Politique

Retailleau ose une récupération politique sur Mayotte, et provoque un tollé

POLITIQUE – À peu près 24 heures. C’est le temps qu’il aura fallu à Bruno Retailleau, ministre démissionnaire mais chargé de la gestion de crise à Mayotte, pour pousser de nouveau ses obsessions politiques. Arrivé dans l’archipel dimanche 15 décembre au soir pour constater les dégâts colossaux et tenter de mesurer le bilan humain sans doute dramatique après le passage du cyclone Chido sur l’archipel, le locataire de la place Beauvau est reparti le lendemain… en ciblant l’immigration.

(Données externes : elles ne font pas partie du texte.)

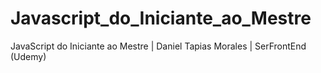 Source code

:# Javascript_do_Iniciante_ao_Mestre
JavaScript do Iniciante ao Mestre | Daniel Tapias Morales | SerFrontEnd (Udemy)
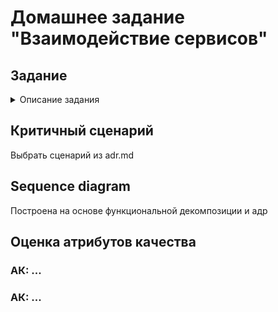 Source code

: # Домашнее задание "Взаимодействие сервисов"
## Задание
<details>
  <summary>Описание задания</summary>
  Необходимо описать взаимодействие нескольких сервисов и оценить архитектурное решение. Для критичного сценария

- [] Создать диаграмму последовательности (sequence diagram)
- [] Сделать оценку атрибутов качества (например, надежность, производительность, модифицируемость и т.д) с помощью конкретных сценариев и характеристик ИТ системы.
</details>

## Критичный сценарий
Выбрать сценарий из adr.md
## Sequence diagram
Построена на основе функциональной декомпозиции и адр
## Оценка атрибутов качества
### АК: ...
### АК: ... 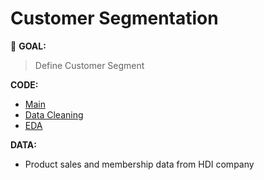 # Customer Segmentation

:round_pushpin: **GOAL:**
> Define Customer Segment

**CODE:** 
- [Main](./main.ipynb)
- [Data Cleaning](./clean_jason.ipynb)
- [EDA](./eda.ipynb)

**DATA:**  
- Product sales and membership data from HDI company
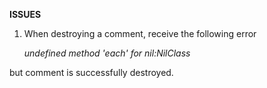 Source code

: **ISSUES**

1. When destroying a comment, receive the following error

      *undefined method 'each' for nil:NilClass*

but comment is successfully destroyed.
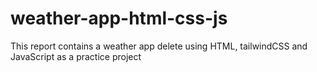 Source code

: # weather-app-html-css-js
This report contains a weather app delete using HTML, tailwindCSS and JavaScript as a practice project
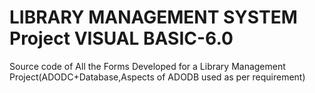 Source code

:# LIBRARY MANAGEMENT SYSTEM Project VISUAL BASIC-6.0
Source code of All the Forms Developed for a Library Management Project(ADODC+Database,Aspects of ADODB used as per requirement)
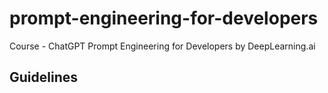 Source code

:# prompt-engineering-for-developers

Course - ChatGPT Prompt Engineering for Developers by DeepLearning.ai


## Guidelines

L’archipel ne pourra pas être reconstruit « sans traiter la question migratoire », a-t-il ainsi affirmé sur les réseaux sociaux, appelant à « légiférer » sur le sujet. Selon Bruno Retailleau, « l’État est mobilisé depuis la première heure pour secourir les victimes et éviter que d’autres crises n’ajoutent encore au malheur, mais il faut déjà penser au jour d’après ».

Le jour d’après ? Pour l’ancien sénateur de Vendée cela passe donc, en priorité, par un nouveau tour de vis migratoire. Moyen, selon lui, de lutter contre « la dérive que les gouvernements ont laissé s’installer » et dont Mayotte est le « symbole ». « Il faudra légiférer pour qu’à Mayotte, comme partout sur le territoire national, la France reprenne le contrôle de son immigration », écrit encore le ministre de l’Intérieur, en réclamant de la « détermination. »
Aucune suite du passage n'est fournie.